Figure 4.

CXCR6 signaling promotes BrCa cell migration and invasion through Src, FAK, ERK1/2, and PI3K/Akt pathways. The addition of chemotactic gradients of CXCL16 resulted in the migration of CXCR6-expressing BrCa cells compared to untreated cells, as shown in Panel (A). Open and solid bars represent the results for MDA-MB-231 and MCF-7, respectively. Blocking of the chemokine and receptor interaction with anti-CXCR6 antibody reduced the migration of BrCa cells. Src (SU6656, 5 μM), FAK (PF-573228, 5 μM), and ERK inhibition also significantly reduced the migration of these cells.
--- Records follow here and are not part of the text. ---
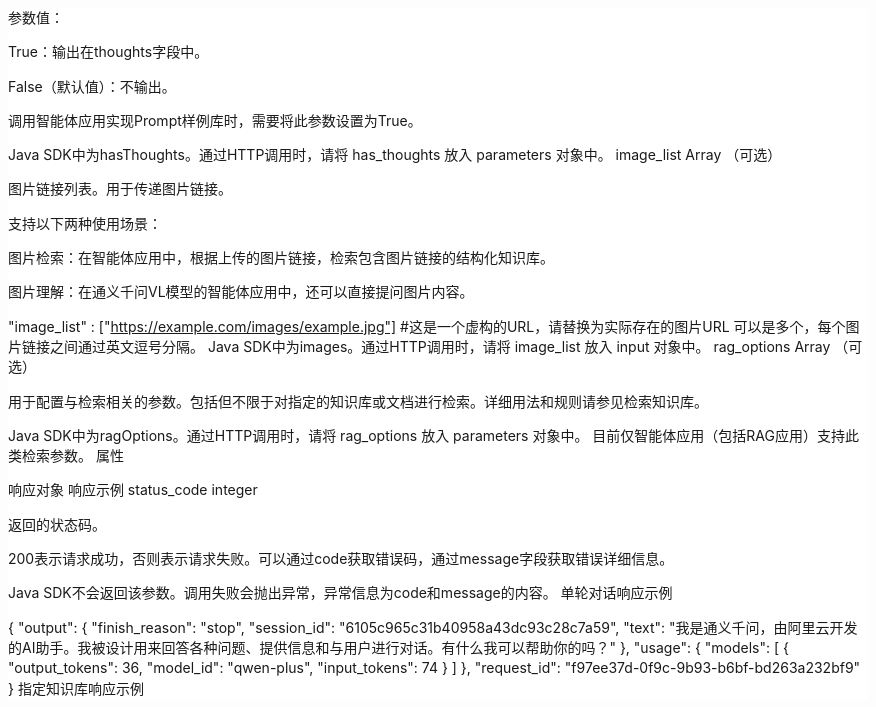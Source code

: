 参数值：

True：输出在thoughts字段中。

False（默认值）：不输出。

调用智能体应用实现Prompt样例库时，需要将此参数设置为True。

Java SDK中为hasThoughts。通过HTTP调用时，请将 has_thoughts 放入 parameters 对象中。
image_list Array （可选）

图片链接列表。用于传递图片链接。

支持以下两种使用场景：

图片检索：在智能体应用中，根据上传的图片链接，检索包含图片链接的结构化知识库。

图片理解：在通义千问VL模型的智能体应用中，还可以直接提问图片内容。

 
"image_list" : ["https://example.com/images/example.jpg"]
#这是一个虚构的URL，请替换为实际存在的图片URL
可以是多个，每个图片链接之间通过英文逗号分隔。
Java SDK中为images。通过HTTP调用时，请将 image_list 放入 input 对象中。
rag_options Array （可选）

用于配置与检索相关的参数。包括但不限于对指定的知识库或文档进行检索。详细用法和规则请参见检索知识库。

Java SDK中为ragOptions。通过HTTP调用时，请将 rag_options 放入 parameters 对象中。
目前仅智能体应用（包括RAG应用）支持此类检索参数。
属性

响应对象
响应示例
status_code integer

返回的状态码。

200表示请求成功，否则表示请求失败。可以通过code获取错误码，通过message字段获取错误详细信息。

Java SDK不会返回该参数。调用失败会抛出异常，异常信息为code和message的内容。
单轮对话响应示例

 
{
    "output": {
        "finish_reason": "stop",
        "session_id": "6105c965c31b40958a43dc93c28c7a59",
        "text": "我是通义千问，由阿里云开发的AI助手。我被设计用来回答各种问题、提供信息和与用户进行对话。有什么我可以帮助你的吗？"
    },
    "usage": {
        "models": [
            {
                "output_tokens": 36,
                "model_id": "qwen-plus",
                "input_tokens": 74
            }
        ]
    },
    "request_id": "f97ee37d-0f9c-9b93-b6bf-bd263a232bf9"
}
指定知识库响应示例
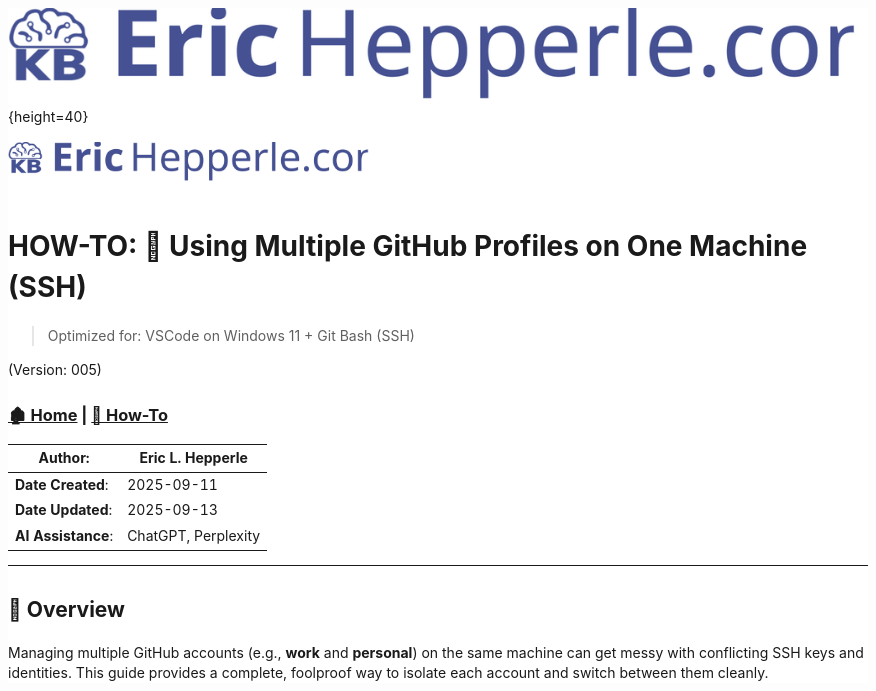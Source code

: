 
<link rel="stylesheet" href="/_css/main.css">

<style>
img[alt="Site Logo"] {
  background: green !important!;
}

</style>


![Site Logo](/_pix/logos/logo-ehw-kb.svg){height=40}

<img src="../../_pix/logos/logo-ehw-kb.svg" style="height: 40px;" alt="Site Logo for: EricHepperle.com Knowledgebase"/>


# HOW-TO: 📘 Using Multiple GitHub Profiles on One Machine (SSH)


> Optimized for: VSCode on Windows 11 + Git Bash (SSH)
> 
(Version: 005)


### [🏚️ Home](../README.md) | [📁 How-To](index.md)


| **Author**:        | Eric L. Hepperle    |
| ------------------ | ------------------- |
| **Date Created**:  | 2025-09-11          |
| **Date Updated**:  | 2025-09-13          |
| **AI Assistance**: | ChatGPT, Perplexity |


---




## 📌 Overview


Managing multiple GitHub accounts (e.g., **work** and **personal**) on the same machine can get messy with conflicting SSH keys and identities. This guide provides a complete, foolproof way to isolate each account and switch between them cleanly.
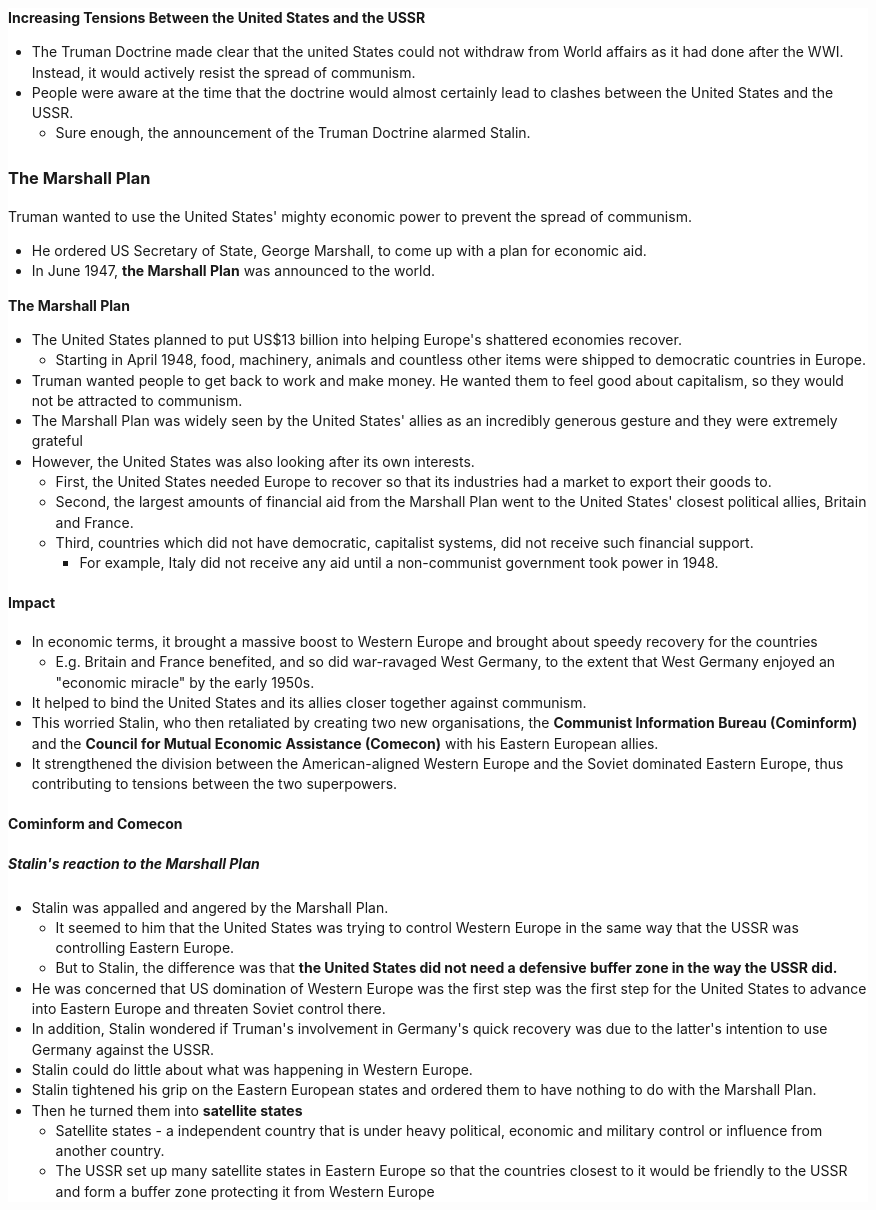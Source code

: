 __Increasing Tensions Between the United States and the USSR__

- The Truman Doctrine made clear that the united States could not withdraw from World affairs as it had done after the WWI. Instead, it would actively resist the spread of communism.
- People were aware at the time that the doctrine would almost certainly lead to clashes between the United States and the USSR.
    * Sure enough, the announcement of the Truman Doctrine alarmed Stalin.

### The Marshall Plan

Truman wanted to use the United States' mighty economic power to prevent the spread of communism.
- He ordered US Secretary of State, George Marshall, to come up with a plan for economic aid.
- In June 1947, __the Marshall Plan__ was announced to the world.

__The Marshall Plan__

- The United States planned to put US$13 billion into helping Europe's shattered economies recover.
    * Starting in April 1948, food, machinery, animals and countless other items were shipped to democratic countries in Europe.
- Truman wanted people to get back to work and make money. He wanted them to feel good about capitalism, so they would not be attracted to communism.
- The Marshall Plan was widely seen by the United States' allies as an incredibly generous gesture and they were extremely grateful
- However, the United States was also looking after its own interests.
    * First, the United States needed Europe to recover so that its industries had a market to export their goods to.
    * Second, the largest amounts of financial aid from the Marshall Plan went to the United States' closest political allies, Britain and France.
    * Third, countries which did not have democratic, capitalist systems, did not receive such financial support.
        + For example, Italy did not receive any aid until a non-communist government took power in 1948.

#### Impact

- In economic terms, it brought a massive boost to Western Europe and brought about speedy recovery for the countries
    * E.g. Britain and France benefited, and so did war-ravaged West Germany, to the extent that West Germany enjoyed an "economic miracle" by the early 1950s.
- It helped to bind the United States and its allies closer together against communism.
- This worried Stalin, who then retaliated by creating two new organisations, the __Communist Information Bureau (Cominform)__ and the __Council for Mutual Economic Assistance (Comecon)__ with his Eastern European allies.
- It strengthened the division between the American-aligned Western Europe and the Soviet dominated Eastern Europe, thus contributing to tensions between the two superpowers.

#### Cominform and Comecon

##### Stalin's reaction to the Marshall Plan

- Stalin was appalled and angered by the Marshall Plan.
    - It seemed to him that the United States was trying to control Western Europe in the same way that the USSR was controlling Eastern Europe.
    - But to Stalin, the difference was that __the United States did not need a defensive buffer zone in the way the USSR did.__
- He was concerned that US domination of Western Europe was the first step was the first step for the United States to advance into Eastern Europe and threaten Soviet control there.
- In addition, Stalin wondered if Truman's involvement in Germany's quick recovery was due to the latter's intention to use Germany against the USSR.
- Stalin could do little about what was happening in Western Europe.
- Stalin tightened his grip on the Eastern European states and ordered them to have nothing to do with the Marshall Plan.
- Then he turned them into __satellite states__
    * Satellite states - a independent country that is under heavy political, economic and military control or influence from another country.
    * The USSR set up many satellite states in Eastern Europe so that the countries closest to it would be friendly to the USSR and form a buffer zone protecting it from Western Europe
A significant number of MCF-7 (solid bar) and MDA-MB-231 (open bar) cells also invaded to the lower chamber towards higher CXCL16 in a CXCR6-dependent manner as shown in Panel (B). Inhibition of PI3Kp110α (PI-103, 3 μM), PI3Kp110β (TGX221, 1 μM), and PI3Kp110γ (AS605240, 3 μM), wortmannin (1 μM) impaired the CXCL16-led invasion of BrCa cells. Significant differences between groups were analyzed by student’s t-test using mean values obtained from three independent experiments (n = 3). For all tests, p values < 0.05 were considered significant. #, p-value < 0.05 compared to a vehicle-treated group of the corresponding cell line; **, p-value < 0.01 compared to the CXCL16 group of the corresponding cell line.